> Provided data
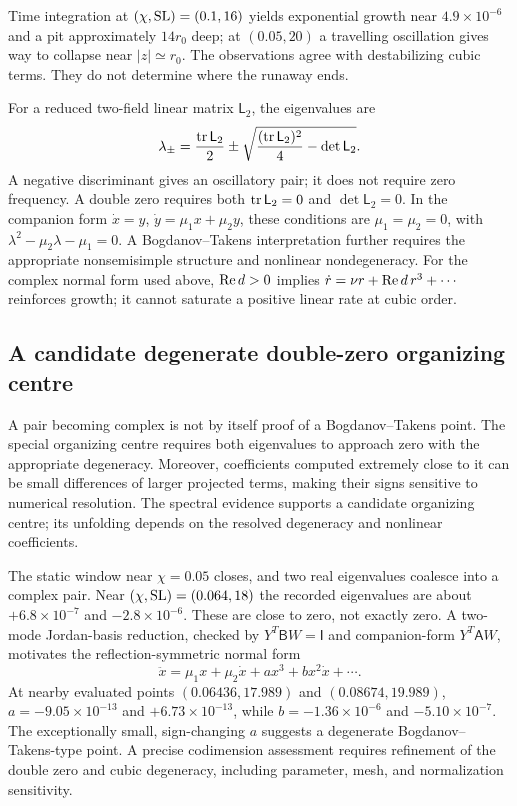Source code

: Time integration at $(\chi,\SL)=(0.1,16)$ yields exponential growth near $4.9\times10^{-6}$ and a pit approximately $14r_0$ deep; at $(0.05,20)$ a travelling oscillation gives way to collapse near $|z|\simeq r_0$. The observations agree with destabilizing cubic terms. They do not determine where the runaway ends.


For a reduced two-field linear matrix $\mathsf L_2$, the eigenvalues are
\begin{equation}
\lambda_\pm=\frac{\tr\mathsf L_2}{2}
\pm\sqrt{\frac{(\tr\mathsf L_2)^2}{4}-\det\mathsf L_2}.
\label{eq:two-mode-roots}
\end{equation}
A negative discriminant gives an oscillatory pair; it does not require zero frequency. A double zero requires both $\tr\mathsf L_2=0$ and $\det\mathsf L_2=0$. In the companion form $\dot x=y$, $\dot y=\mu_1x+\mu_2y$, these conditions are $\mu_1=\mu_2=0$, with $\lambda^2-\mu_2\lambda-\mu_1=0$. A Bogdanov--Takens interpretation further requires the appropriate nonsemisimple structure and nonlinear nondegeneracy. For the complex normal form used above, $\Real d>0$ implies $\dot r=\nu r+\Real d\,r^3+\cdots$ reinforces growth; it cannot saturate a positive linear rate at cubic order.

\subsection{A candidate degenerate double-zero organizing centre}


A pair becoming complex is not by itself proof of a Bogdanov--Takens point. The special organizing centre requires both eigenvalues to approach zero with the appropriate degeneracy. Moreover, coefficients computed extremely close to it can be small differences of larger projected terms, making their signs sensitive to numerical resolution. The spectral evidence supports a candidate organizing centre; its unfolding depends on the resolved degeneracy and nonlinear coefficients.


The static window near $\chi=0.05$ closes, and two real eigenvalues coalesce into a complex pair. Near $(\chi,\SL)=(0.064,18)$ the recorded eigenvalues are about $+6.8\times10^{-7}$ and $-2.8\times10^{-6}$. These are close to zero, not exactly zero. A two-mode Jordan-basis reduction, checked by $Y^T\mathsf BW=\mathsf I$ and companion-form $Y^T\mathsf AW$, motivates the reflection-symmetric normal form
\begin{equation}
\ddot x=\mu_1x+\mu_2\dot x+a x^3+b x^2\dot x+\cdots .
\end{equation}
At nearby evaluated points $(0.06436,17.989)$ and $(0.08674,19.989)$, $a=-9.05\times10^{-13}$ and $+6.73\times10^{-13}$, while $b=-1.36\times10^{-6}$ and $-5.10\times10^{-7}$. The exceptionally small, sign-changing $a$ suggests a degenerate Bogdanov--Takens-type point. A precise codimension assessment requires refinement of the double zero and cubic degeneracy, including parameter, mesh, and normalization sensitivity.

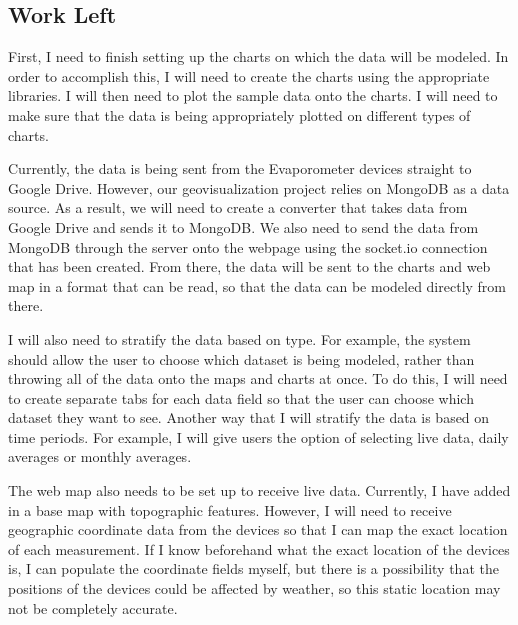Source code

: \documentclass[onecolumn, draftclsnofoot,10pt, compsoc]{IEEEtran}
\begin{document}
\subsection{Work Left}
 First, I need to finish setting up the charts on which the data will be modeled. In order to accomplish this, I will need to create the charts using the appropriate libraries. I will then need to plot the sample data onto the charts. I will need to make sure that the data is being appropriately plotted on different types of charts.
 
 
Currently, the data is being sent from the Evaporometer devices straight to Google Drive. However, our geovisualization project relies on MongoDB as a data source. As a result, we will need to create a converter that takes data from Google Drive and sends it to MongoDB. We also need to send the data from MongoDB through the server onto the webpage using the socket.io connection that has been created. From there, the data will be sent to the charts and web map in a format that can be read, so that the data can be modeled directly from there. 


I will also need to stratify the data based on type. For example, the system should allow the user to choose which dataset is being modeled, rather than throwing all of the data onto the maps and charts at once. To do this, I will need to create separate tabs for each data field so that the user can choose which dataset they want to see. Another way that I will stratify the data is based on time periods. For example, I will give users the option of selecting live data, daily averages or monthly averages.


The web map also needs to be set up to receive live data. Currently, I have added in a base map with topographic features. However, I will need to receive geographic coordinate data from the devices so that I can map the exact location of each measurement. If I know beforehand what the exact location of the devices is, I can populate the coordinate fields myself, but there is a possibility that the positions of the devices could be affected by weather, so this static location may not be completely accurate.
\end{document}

> Task item
Output everything in the material exactly. Pictures stay out of it.

> Result of the task
Source code

: Time integration at $(\chi,\SL)=(0.1,16)$ yields exponential growth near $4.9\times10^{-6}$ and a pit approximately $14r_0$ deep; at $(0.05,20)$ a travelling oscillation gives way to collapse near $|z|\simeq r_0$. The observations agree with destabilizing cubic terms. They do not determine where the runaway ends.


For a reduced two-field linear matrix $\mathsf L_2$, the eigenvalues are
\begin{equation}
\lambda_\pm=\frac{\tr\mathsf L_2}{2}
\pm\sqrt{\frac{(\tr\mathsf L_2)^2}{4}-\det\mathsf L_2}.
\label{eq:two-mode-roots}
\end{equation}
A negative discriminant gives an oscillatory pair; it does not require zero frequency. A double zero requires both $\tr\mathsf L_2=0$ and $\det\mathsf L_2=0$. In the companion form $\dot x=y$, $\dot y=\mu_1x+\mu_2y$, these conditions are $\mu_1=\mu_2=0$, with $\lambda^2-\mu_2\lambda-\mu_1=0$. A Bogdanov--Takens interpretation further requires the appropriate nonsemisimple structure and nonlinear nondegeneracy. For the complex normal form used above, $\Real d>0$ implies $\dot r=\nu r+\Real d\,r^3+\cdots$ reinforces growth; it cannot saturate a positive linear rate at cubic order.

\subsection{A candidate degenerate double-zero organizing centre}


A pair becoming complex is not by itself proof of a Bogdanov--Takens point. The special organizing centre requires both eigenvalues to approach zero with the appropriate degeneracy. Moreover, coefficients computed extremely close to it can be small differences of larger projected terms, making their signs sensitive to numerical resolution. The spectral evidence supports a candidate organizing centre; its unfolding depends on the resolved degeneracy and nonlinear coefficients.


The static window near $\chi=0.05$ closes, and two real eigenvalues coalesce into a complex pair. Near $(\chi,\SL)=(0.064,18)$ the recorded eigenvalues are about $+6.8\times10^{-7}$ and $-2.8\times10^{-6}$. These are close to zero, not exactly zero. A two-mode Jordan-basis reduction, checked by $Y^T\mathsf BW=\mathsf I$ and companion-form $Y^T\mathsf AW$, motivates the reflection-symmetric normal form
\begin{equation}
\ddot x=\mu_1x+\mu_2\dot x+a x^3+b x^2\dot x+\cdots .
\end{equation}
At nearby evaluated points $(0.06436,17.989)$ and $(0.08674,19.989)$, $a=-9.05\times10^{-13}$ and $+6.73\times10^{-13}$, while $b=-1.36\times10^{-6}$ and $-5.10\times10^{-7}$. The exceptionally small, sign-changing $a$ suggests a degenerate Bogdanov--Takens-type point. A precise codimension assessment requires refinement of the double zero and cubic degeneracy, including parameter, mesh, and normalization sensitivity.

Source code

: \documentclass[onecolumn, draftclsnofoot,10pt, compsoc]{IEEEtran}
\begin{document}
\subsection{Work Left}
 First, I need to finish setting up the charts on which the data will be modeled. In order to accomplish this, I will need to create the charts using the appropriate libraries. I will then need to plot the sample data onto the charts. I will need to make sure that the data is being appropriately plotted on different types of charts.
 
 
Currently, the data is being sent from the Evaporometer devices straight to Google Drive. However, our geovisualization project relies on MongoDB as a data source. As a result, we will need to create a converter that takes data from Google Drive and sends it to MongoDB. We also need to send the data from MongoDB through the server onto the webpage using the socket.io connection that has been created. From there, the data will be sent to the charts and web map in a format that can be read, so that the data can be modeled directly from there. 


I will also need to stratify the data based on type. For example, the system should allow the user to choose which dataset is being modeled, rather than throwing all of the data onto the maps and charts at once. To do this, I will need to create separate tabs for each data field so that the user can choose which dataset they want to see. Another way that I will stratify the data is based on time periods. For example, I will give users the option of selecting live data, daily averages or monthly averages.


The web map also needs to be set up to receive live data. Currently, I have added in a base map with topographic features. However, I will need to receive geographic coordinate data from the devices so that I can map the exact location of each measurement. If I know beforehand what the exact location of the devices is, I can populate the coordinate fields myself, but there is a possibility that the positions of the devices could be affected by weather, so this static location may not be completely accurate.
\end{document}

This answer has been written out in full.